EXCERPTED RECORDS Start Marker
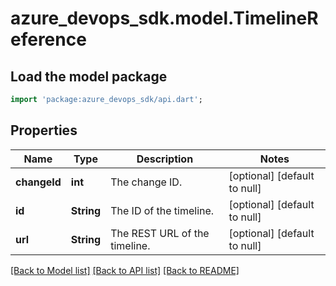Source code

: # azure_devops_sdk.model.TimelineReference

## Load the model package
```dart
import 'package:azure_devops_sdk/api.dart';
```

## Properties
Name | Type | Description | Notes
------------ | ------------- | ------------- | -------------
**changeId** | **int** | The change ID. | [optional] [default to null]
**id** | **String** | The ID of the timeline. | [optional] [default to null]
**url** | **String** | The REST URL of the timeline. | [optional] [default to null]

[[Back to Model list]](../README.md#documentation-for-models) [[Back to API list]](../README.md#documentation-for-api-endpoints) [[Back to README]](../README.md)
EXCERPTED RECORDS End Marker
WHAT IS EXPECTED: The records above should be repeated exactly, with every picture omitted.

EXPECTED ANSWER:
Source code

: # azure_devops_sdk.model.TimelineReference

## Load the model package
```dart
import 'package:azure_devops_sdk/api.dart';
```

## Properties
Name | Type | Description | Notes
------------ | ------------- | ------------- | -------------
**changeId** | **int** | The change ID. | [optional] [default to null]
**id** | **String** | The ID of the timeline. | [optional] [default to null]
**url** | **String** | The REST URL of the timeline. | [optional] [default to null]

[[Back to Model list]](../README.md#documentation-for-models) [[Back to API list]](../README.md#documentation-for-api-endpoints) [[Back to README]](../README.md)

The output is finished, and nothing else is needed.